%%

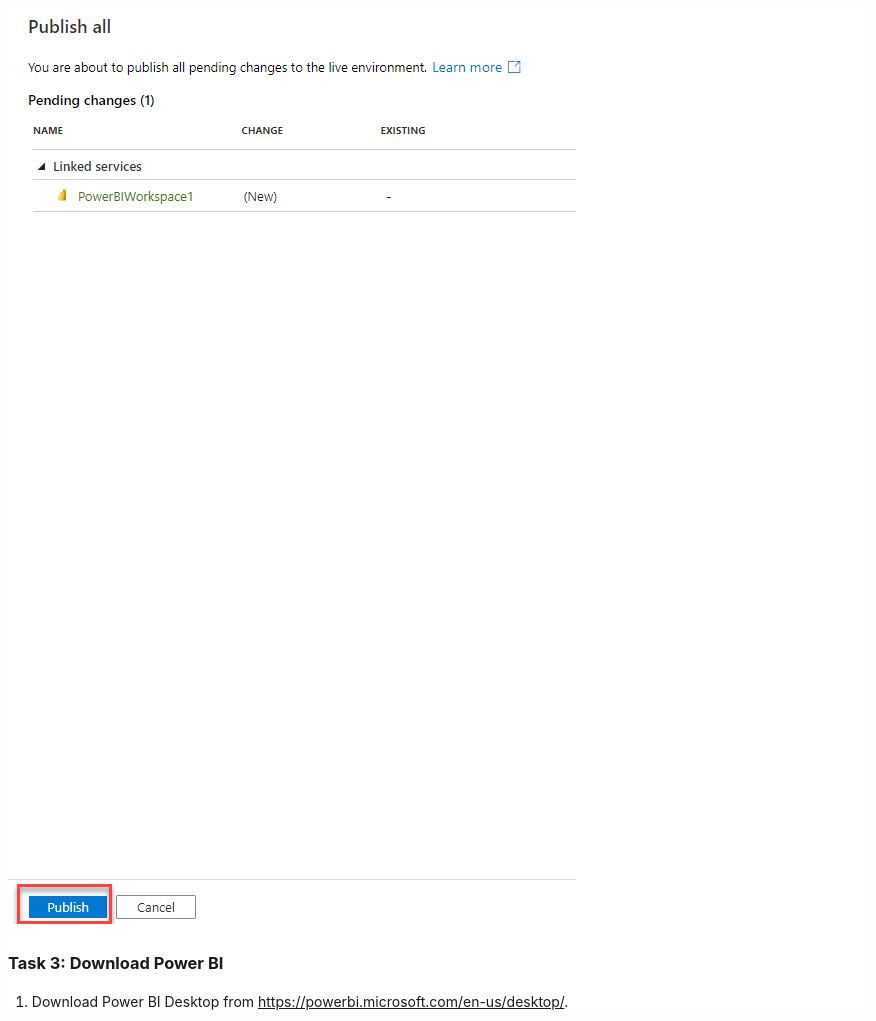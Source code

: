    ![](media/publishworkspace.png 'Screenshot')   

### Task 3: Download Power BI

1. Download Power BI Desktop from <https://powerbi.microsoft.com/en-us/desktop/>.
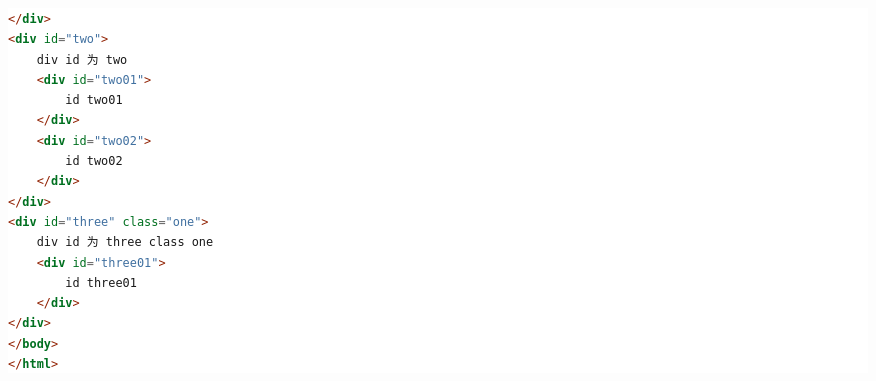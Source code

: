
 ```html
</div>
<div id="two">
    div id 为 two
    <div id="two01">
        id two01
    </div>
    <div id="two02">
        id two02
    </div>
</div>
<div id="three" class="one">
    div id 为 three class one
    <div id="three01">
        id three01
    </div>
</div>
</body>
</html>
```
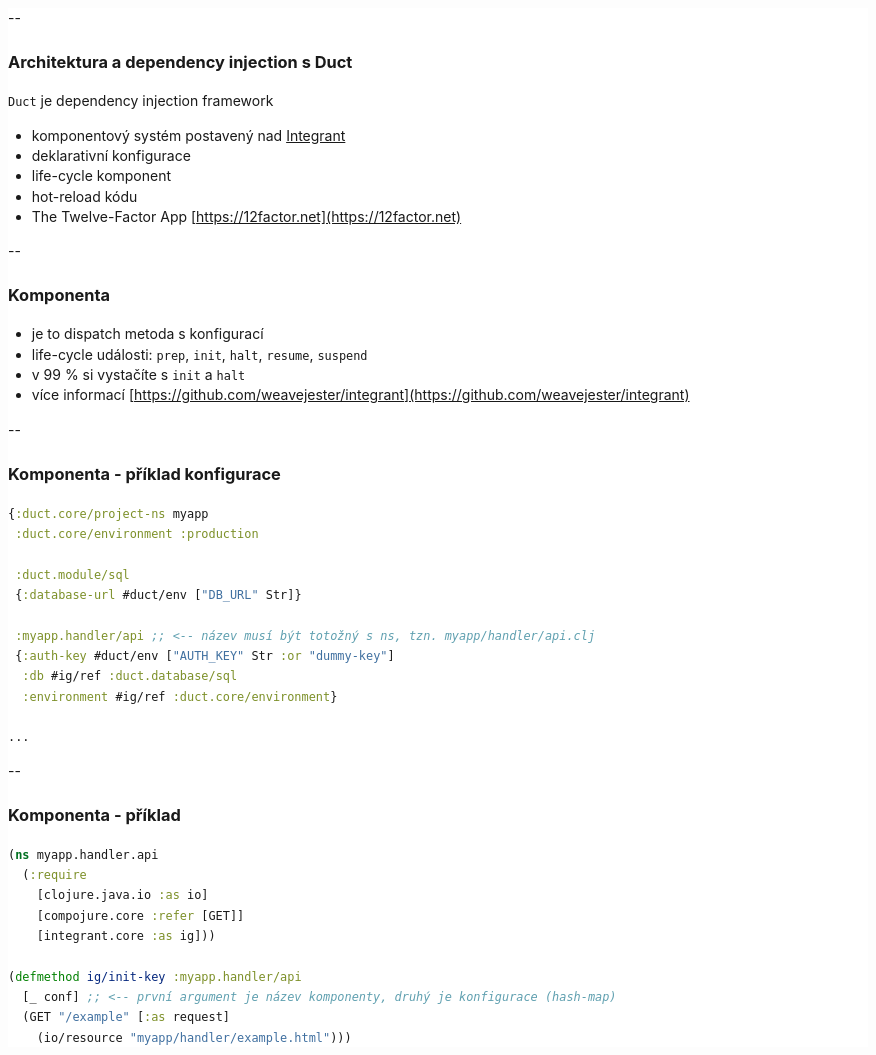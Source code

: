 --

### Architektura a dependency injection s Duct

`Duct` je dependency injection framework

* komponentový systém postavený nad [Integrant](https://github.com/weavejester/integrant)
* deklarativní konfigurace
* life-cycle komponent
* hot-reload kódu
* The Twelve-Factor App [https://12factor.net](https://12factor.net)

--

### Komponenta

* je to dispatch metoda s konfigurací
* life-cycle události: `prep`, `init`, `halt`, `resume`, `suspend`
* v 99 % si vystačíte s `init` a `halt`
* více informací [https://github.com/weavejester/integrant](https://github.com/weavejester/integrant)

--

### Komponenta - příklad konfigurace

```clojure
{:duct.core/project-ns myapp
 :duct.core/environment :production

 :duct.module/sql
 {:database-url #duct/env ["DB_URL" Str]}

 :myapp.handler/api ;; <-- název musí být totožný s ns, tzn. myapp/handler/api.clj
 {:auth-key #duct/env ["AUTH_KEY" Str :or "dummy-key"]
  :db #ig/ref :duct.database/sql
  :environment #ig/ref :duct.core/environment}

...
```

--


### Komponenta - příklad

```clojure
(ns myapp.handler.api
  (:require
    [clojure.java.io :as io]
    [compojure.core :refer [GET]]
    [integrant.core :as ig]))

(defmethod ig/init-key :myapp.handler/api
  [_ conf] ;; <-- první argument je název komponenty, druhý je konfigurace (hash-map)
  (GET "/example" [:as request]
    (io/resource "myapp/handler/example.html")))

```
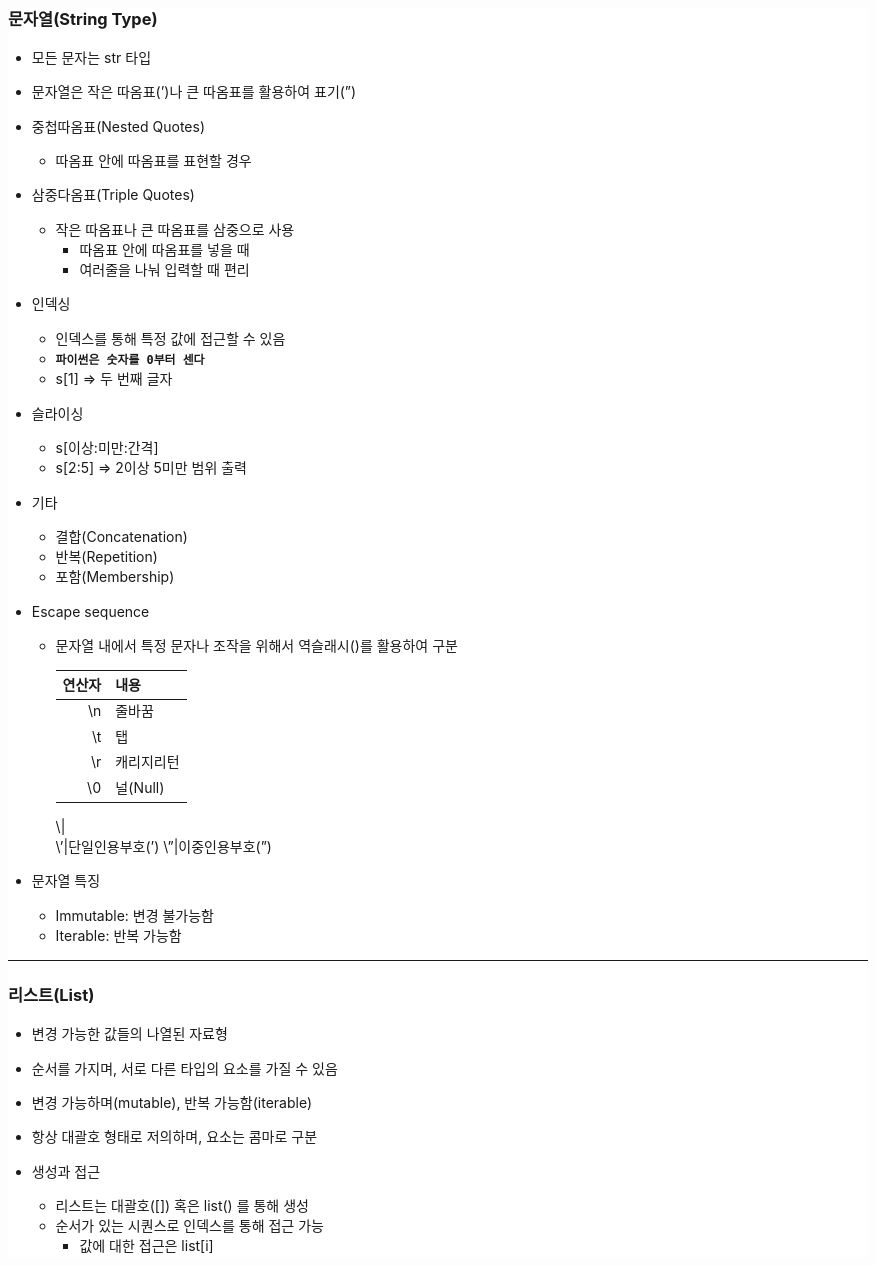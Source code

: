 ### 문자열(String Type)

- 모든 문자는 str 타입

- 문자열은 작은 따옴표(’)나 큰 따옴표를 활용하여 표기(”)
    
- 중첩따옴표(Nested Quotes)
    - 따옴표 안에 따옴표를 표현할 경우
        
- 삼중다옴표(Triple Quotes)
    - 작은 따옴표나 큰 따옴표를 삼중으로 사용
        - 따옴표 안에 따옴표를 넣을 때
        - 여러줄을 나눠 입력할 때 편리

- 인덱싱
    - 인덱스를 통해 특정 값에 접근할 수 있음
    - **`파이썬은 숫자를 0부터 센다`**
    - s[1] ⇒ 두 번째 글자

- 슬라이싱
    - s[이상:미만:간격]
    - s[2:5] ⇒ 2이상 5미만 범위 출력

- 기타
    - 결합(Concatenation)
    - 반복(Repetition)
    - 포함(Membership)

- Escape sequence
    - 문자열 내에서 특정 문자나 조작을 위해서 역슬래시(\)를 활용하여 구분
    
        연산자|내용
        --:|--
        \n|줄바꿈
        \t|탭
        \r|캐리지리턴
        \0|널(Null)
        \\|\
        \’|단일인용부호(’)
        \”|이중인용부호(”)

- 문자열 특징
    - Immutable: 변경 불가능함
    - Iterable: 반복 가능함

---

### 리스트(List)

- 변경 가능한 값들의 나열된 자료형
- 순서를 가지며, 서로 다른 타입의 요소를 가질 수 있음
- 변경 가능하며(mutable), 반복 가능함(iterable)
- 항상 대괄호 형태로 저의하며, 요소는 콤마로 구분

- 생성과 접근
    - 리스트는 대괄호([]) 혹은 list() 를 통해 생성
    - 순서가 있는 시퀀스로 인덱스를 통해 접근 가능
        - 값에 대한 접근은 list[i]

%%

* [WHAT IS BEING ASKED]: Could you set down the records above exactly, skipping any picture?

* [FINAL ANSWER]:
Source code

:    ![](media/publishworkspace.png 'Screenshot')   

### Task 3: Download Power BI

1. Download Power BI Desktop from <https://powerbi.microsoft.com/en-us/desktop/>.
Source code

:
 ```html
</div>
<div id="two">
    div id 为 two
    <div id="two01">
        id two01
    </div>
    <div id="two02">
        id two02
    </div>
</div>
<div id="three" class="one">
    div id 为 three class one
    <div id="three01">
        id three01
    </div>
</div>
</body>
</html>
```
Source code

: --

### Architektura a dependency injection s Duct

`Duct` je dependency injection framework

* komponentový systém postavený nad [Integrant](https://github.com/weavejester/integrant)
* deklarativní konfigurace
* life-cycle komponent
* hot-reload kódu
* The Twelve-Factor App [https://12factor.net](https://12factor.net)

--

### Komponenta

* je to dispatch metoda s konfigurací
* life-cycle události: `prep`, `init`, `halt`, `resume`, `suspend`
* v 99 % si vystačíte s `init` a `halt`
* více informací [https://github.com/weavejester/integrant](https://github.com/weavejester/integrant)

--

### Komponenta - příklad konfigurace

```clojure
{:duct.core/project-ns myapp
 :duct.core/environment :production

 :duct.module/sql
 {:database-url #duct/env ["DB_URL" Str]}

 :myapp.handler/api ;; <-- název musí být totožný s ns, tzn. myapp/handler/api.clj
 {:auth-key #duct/env ["AUTH_KEY" Str :or "dummy-key"]
  :db #ig/ref :duct.database/sql
  :environment #ig/ref :duct.core/environment}

...
```

--


### Komponenta - příklad

```clojure
(ns myapp.handler.api
  (:require
    [clojure.java.io :as io]
    [compojure.core :refer [GET]]
    [integrant.core :as ig]))

(defmethod ig/init-key :myapp.handler/api
  [_ conf] ;; <-- první argument je název komponenty, druhý je konfigurace (hash-map)
  (GET "/example" [:as request]
    (io/resource "myapp/handler/example.html")))

```
Source code

: ### 문자열(String Type)

- 모든 문자는 str 타입

- 문자열은 작은 따옴표(’)나 큰 따옴표를 활용하여 표기(”)
    
- 중첩따옴표(Nested Quotes)
    - 따옴표 안에 따옴표를 표현할 경우
        
- 삼중다옴표(Triple Quotes)
    - 작은 따옴표나 큰 따옴표를 삼중으로 사용
        - 따옴표 안에 따옴표를 넣을 때
        - 여러줄을 나눠 입력할 때 편리

- 인덱싱
    - 인덱스를 통해 특정 값에 접근할 수 있음
    - **`파이썬은 숫자를 0부터 센다`**
    - s[1] ⇒ 두 번째 글자

- 슬라이싱
    - s[이상:미만:간격]
    - s[2:5] ⇒ 2이상 5미만 범위 출력

- 기타
    - 결합(Concatenation)
    - 반복(Repetition)
    - 포함(Membership)

- Escape sequence
    - 문자열 내에서 특정 문자나 조작을 위해서 역슬래시(\)를 활용하여 구분
    
        연산자|내용
        --:|--
        \n|줄바꿈
        \t|탭
        \r|캐리지리턴
        \0|널(Null)
        \\|\
        \’|단일인용부호(’)
        \”|이중인용부호(”)

- 문자열 특징
    - Immutable: 변경 불가능함
    - Iterable: 반복 가능함

---

### 리스트(List)

- 변경 가능한 값들의 나열된 자료형
- 순서를 가지며, 서로 다른 타입의 요소를 가질 수 있음
- 변경 가능하며(mutable), 반복 가능함(iterable)
- 항상 대괄호 형태로 저의하며, 요소는 콤마로 구분

- 생성과 접근
    - 리스트는 대괄호([]) 혹은 list() 를 통해 생성
    - 순서가 있는 시퀀스로 인덱스를 통해 접근 가능
        - 값에 대한 접근은 list[i]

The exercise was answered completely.